Time Overhead in torchvision.datasets.ImageFolder

Prateek_Varshney · September 7, 2020, 6:56pm

Hi. I was experimenting with torchvision datasets and model architectures. I seem to be incurring a very large time overhead when running torchvision.models.Resnet18 for one epoch on ImageNet Dataset:

Dataloader_time:  [6.656000018119811e-05]
TrainD_time:  [7.61386392974854]
train_stat_time:  [46.41145703125]
stat_time1:  [0.24797286987304687]
stat_time2:  [0.0009789440035820008]
validation_time:  [27.89709765625]
epoch_time:  [164.072703125]

Here

Train_stat time is running the model on entire training dataset after each epoch to compute performance metrics on training_dataset (such as accuracy/loss)
stat_time1 is for computing class wise metrics on Training Dataset and stat_time 2 is for computing class wise metrics on Validation Dataset.
For debugging, I had downsampled the Training set to 12.8K and Validation set to 6.4K samples.
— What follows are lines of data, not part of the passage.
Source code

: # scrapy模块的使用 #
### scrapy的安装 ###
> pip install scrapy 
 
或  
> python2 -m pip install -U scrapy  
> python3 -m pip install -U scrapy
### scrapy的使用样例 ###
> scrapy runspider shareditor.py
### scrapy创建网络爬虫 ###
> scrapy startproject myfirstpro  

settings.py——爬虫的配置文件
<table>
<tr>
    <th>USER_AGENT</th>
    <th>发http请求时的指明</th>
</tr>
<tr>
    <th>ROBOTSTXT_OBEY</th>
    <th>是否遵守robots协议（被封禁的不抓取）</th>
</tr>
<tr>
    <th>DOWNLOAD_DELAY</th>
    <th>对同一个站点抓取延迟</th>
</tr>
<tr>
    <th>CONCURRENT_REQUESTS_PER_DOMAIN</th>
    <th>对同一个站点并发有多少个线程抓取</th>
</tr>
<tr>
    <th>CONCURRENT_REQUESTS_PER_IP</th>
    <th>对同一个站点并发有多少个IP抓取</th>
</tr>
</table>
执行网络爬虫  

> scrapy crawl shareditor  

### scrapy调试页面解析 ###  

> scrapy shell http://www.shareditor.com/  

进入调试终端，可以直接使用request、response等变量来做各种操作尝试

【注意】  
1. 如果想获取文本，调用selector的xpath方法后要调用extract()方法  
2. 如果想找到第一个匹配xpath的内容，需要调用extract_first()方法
There are 2 major issues here:

Individual Times are not adding up to the epoch time
The Validation/Train_Stat Time are much more than Training Time

For comparison, running the same code on the entire torchvision.datasets.CIFAR10 gives the following results:

Dataloader_time:  [0.00016486400365829467]
TrainD_time:  [17.981506515502918]
train_stat_time:  [7.0972744140625]
stat_time1:  [0.0033064959049224855]
stat_time2:  [0.000319487988948822]
validation_time:  [0.4533729248046875]
epoch_time:  [25.934220703125]

As evident, here Training Time is the major component and the numbers seem to add up.

The only difference between the two instances is that the previous one uses datasets.ImageFolder to create the training/validation datasets and the latter uses datasets.CIFAR10.

I have verified that the time issue does not stem from image size differences in the two datasets by using the same image size crop (32 x 32) on both. (For reference, ImageNet has 256 x 256 as compared to 32 x 32 in CIFAR10/100 after standard transformations)

Any help would be deeply appreciated!!